=== Begin Enclosure ===

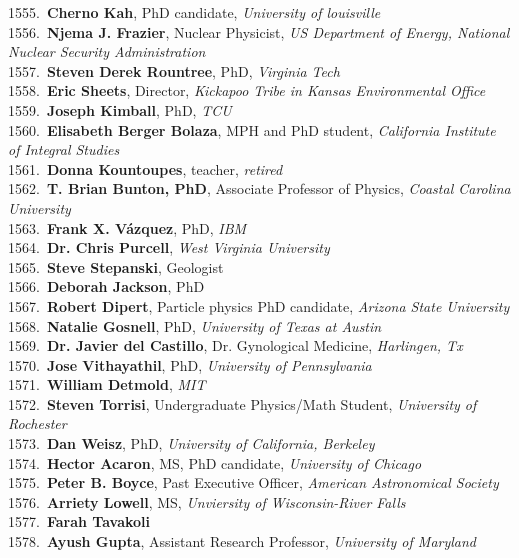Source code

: 1555.~{\bf Cherno Kah}, PhD candidate, {\sl University of louisville } \\
1556.~{\bf Njema J. Frazier}, Nuclear Physicist, {\sl US Department of Energy, National Nuclear Security Administration} \\
1557.~{\bf Steven Derek Rountree}, PhD, {\sl Virginia Tech} \\
1558.~{\bf Eric Sheets}, Director, {\sl Kickapoo Tribe in Kansas Environmental Office} \\
1559.~{\bf Joseph Kimball}, PhD, {\sl TCU} \\
1560.~{\bf Elisabeth Berger Bolaza}, MPH and PhD student, {\sl California Institute of Integral Studies} \\
1561.~{\bf Donna Kountoupes}, teacher, {\sl retired} \\
1562.~{\bf T. Brian Bunton, PhD}, Associate Professor of Physics, {\sl Coastal Carolina University} \\
1563.~{\bf Frank X. V\'{a}zquez}, PhD, {\sl IBM} \\
1564.~{\bf Dr. Chris Purcell}, {\sl West Virginia University} \\
1565.~{\bf Steve Stepanski}, Geologist \\
1566.~{\bf Deborah Jackson}, PhD \\
1567.~{\bf Robert Dipert}, Particle physics PhD candidate, {\sl Arizona State University} \\
1568.~{\bf Natalie Gosnell}, PhD, {\sl University of Texas at Austin} \\
1569.~{\bf Dr. Javier del Castillo}, Dr. Gynological Medicine, {\sl Harlingen, Tx} \\
1570.~{\bf Jose Vithayathil}, PhD, {\sl University of Pennsylvania} \\
1571.~{\bf William Detmold}, {\sl MIT} \\
1572.~{\bf Steven Torrisi}, Undergraduate Physics/Math Student, {\sl University of Rochester} \\
1573.~{\bf Dan Weisz}, PhD, {\sl University of California, Berkeley} \\
1574.~{\bf Hector Acaron}, MS, PhD candidate, {\sl University of Chicago} \\
1575.~{\bf Peter B. Boyce}, Past Executive Officer, {\sl American  Astronomical Society} \\
1576.~{\bf Arriety Lowell}, MS, {\sl Unviersity of Wisconsin-River Falls} \\
1577.~{\bf Farah Tavakoli} \\
1578.~{\bf Ayush Gupta}, Assistant Research Professor, {\sl University of Maryland} \\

=== End Enclosure ===

Problem description:
Please write out the whole listing exactly, but not the pictures in it.

Response area:
Source code

: 1555.~{\bf Cherno Kah}, PhD candidate, {\sl University of louisville } \\
1556.~{\bf Njema J. Frazier}, Nuclear Physicist, {\sl US Department of Energy, National Nuclear Security Administration} \\
1557.~{\bf Steven Derek Rountree}, PhD, {\sl Virginia Tech} \\
1558.~{\bf Eric Sheets}, Director, {\sl Kickapoo Tribe in Kansas Environmental Office} \\
1559.~{\bf Joseph Kimball}, PhD, {\sl TCU} \\
1560.~{\bf Elisabeth Berger Bolaza}, MPH and PhD student, {\sl California Institute of Integral Studies} \\
1561.~{\bf Donna Kountoupes}, teacher, {\sl retired} \\
1562.~{\bf T. Brian Bunton, PhD}, Associate Professor of Physics, {\sl Coastal Carolina University} \\
1563.~{\bf Frank X. V\'{a}zquez}, PhD, {\sl IBM} \\
1564.~{\bf Dr. Chris Purcell}, {\sl West Virginia University} \\
1565.~{\bf Steve Stepanski}, Geologist \\
1566.~{\bf Deborah Jackson}, PhD \\
1567.~{\bf Robert Dipert}, Particle physics PhD candidate, {\sl Arizona State University} \\
1568.~{\bf Natalie Gosnell}, PhD, {\sl University of Texas at Austin} \\
1569.~{\bf Dr. Javier del Castillo}, Dr. Gynological Medicine, {\sl Harlingen, Tx} \\
1570.~{\bf Jose Vithayathil}, PhD, {\sl University of Pennsylvania} \\
1571.~{\bf William Detmold}, {\sl MIT} \\
1572.~{\bf Steven Torrisi}, Undergraduate Physics/Math Student, {\sl University of Rochester} \\
1573.~{\bf Dan Weisz}, PhD, {\sl University of California, Berkeley} \\
1574.~{\bf Hector Acaron}, MS, PhD candidate, {\sl University of Chicago} \\
1575.~{\bf Peter B. Boyce}, Past Executive Officer, {\sl American  Astronomical Society} \\
1576.~{\bf Arriety Lowell}, MS, {\sl Unviersity of Wisconsin-River Falls} \\
1577.~{\bf Farah Tavakoli} \\
1578.~{\bf Ayush Gupta}, Assistant Research Professor, {\sl University of Maryland} \\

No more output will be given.